The menu was designed by brand-name chef José Andrés, who, I’ve heard, does know how to cook. This is only a supposition because we left his cheerful dining room unconvinced, no, profoundly disappointed.   The dishes are rooted in Spanish tradition, while touching base in Mexico.  They sound good, but the kitchen just doesn’t deliver. Presentation and plating aim for whimsy but don’t quite hit the mark: Dulce Patria does that sort of thing better. And, worst of all,  pretentious high-heeled chicanery rules.

Crispy/creamy but flat  flavored chickencroquetas were, for some inexplicable reason, served in a glass sneaker. “Maybe we should put it on the floor,” my companion suggested.

Little cones of guacamole didn’t transcend cutesiness – I suspect the chapulines buried within had died of ennui.

A green salad was very over-salted and the poor greens flailed helplessly in a deep pool of dressing.

Chistorra envuelta in patata frita, thin, crisp slices of deep fried potato cloaking forgettable chunks of sausage and pierced by little skewers, were good enough – but so are freshly made potato chips.

The chuletón de vaca vieja, a rib-eye to you and me, was well executed, medium rare as requested and perfectly salted. But they do the same thing as well and cheaper at Rincón Argentino.

What came next, “José’s taco” which turned out to be a slice of jamón ibérico Bellota housing a dollop of “Malossol Rio Frio” caviar was an ill-thought ode to pretention. Two classy brand name elements, both salty, which simply don’t belong together, were, like Bette Davis and Joan Crawford in Baby Jane, thrown into the same cell, door locked, key tossed. Bette and Joan did better. We should have been treated to a puff of Moët & Chandon foam to round out the ostentatious proceedings. It was like eating a Prada shoe filled with a chopped Rolex watch. All this under the heading “José’s Way (the Only Way).” No way, José.

Desserts, on the other hand, were excellent. A flan, lovingly surrounded by a scoop of not-too-sweet olive oil gelato and fluffy crema catalana won our hearts, as did citrus sorbet over slices of pomelo. The heavy air of disappointment began to lift, good nature to return.

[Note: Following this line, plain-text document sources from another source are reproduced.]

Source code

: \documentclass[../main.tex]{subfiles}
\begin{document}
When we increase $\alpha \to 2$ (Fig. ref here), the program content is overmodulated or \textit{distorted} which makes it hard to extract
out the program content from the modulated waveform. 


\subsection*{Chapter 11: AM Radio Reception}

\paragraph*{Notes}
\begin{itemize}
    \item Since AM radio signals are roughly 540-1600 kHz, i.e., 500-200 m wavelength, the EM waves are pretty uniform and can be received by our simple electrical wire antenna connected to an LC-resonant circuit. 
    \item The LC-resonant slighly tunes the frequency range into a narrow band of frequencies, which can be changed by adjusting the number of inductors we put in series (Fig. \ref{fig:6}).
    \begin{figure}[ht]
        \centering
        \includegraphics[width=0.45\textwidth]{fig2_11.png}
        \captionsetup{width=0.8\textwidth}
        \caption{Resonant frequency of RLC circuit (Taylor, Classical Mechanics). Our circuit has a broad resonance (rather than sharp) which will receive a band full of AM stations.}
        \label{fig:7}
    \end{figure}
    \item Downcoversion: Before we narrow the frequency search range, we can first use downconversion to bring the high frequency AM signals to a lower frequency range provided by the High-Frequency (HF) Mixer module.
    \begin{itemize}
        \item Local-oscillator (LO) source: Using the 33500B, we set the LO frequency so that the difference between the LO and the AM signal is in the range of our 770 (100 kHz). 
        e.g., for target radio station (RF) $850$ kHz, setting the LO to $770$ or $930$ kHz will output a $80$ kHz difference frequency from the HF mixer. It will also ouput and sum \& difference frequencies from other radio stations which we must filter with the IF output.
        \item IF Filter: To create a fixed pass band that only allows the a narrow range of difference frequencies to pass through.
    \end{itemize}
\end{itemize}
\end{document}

The large, breezy dining room, accented with red, recalls a fun, high class cabaret, a latter day Moulin Rouge. It is a nice place to be and to a degree vindicates the maladroit kitchen. Prices are medium high, as is to be expected. But the temple of Iberian gastronomy to which J by José aspires is nowhere to be found. Go for a drink. Or dessert. But grab a taco first.

Best dish: flan and crema catalana

José’s taco. An ode to pretention.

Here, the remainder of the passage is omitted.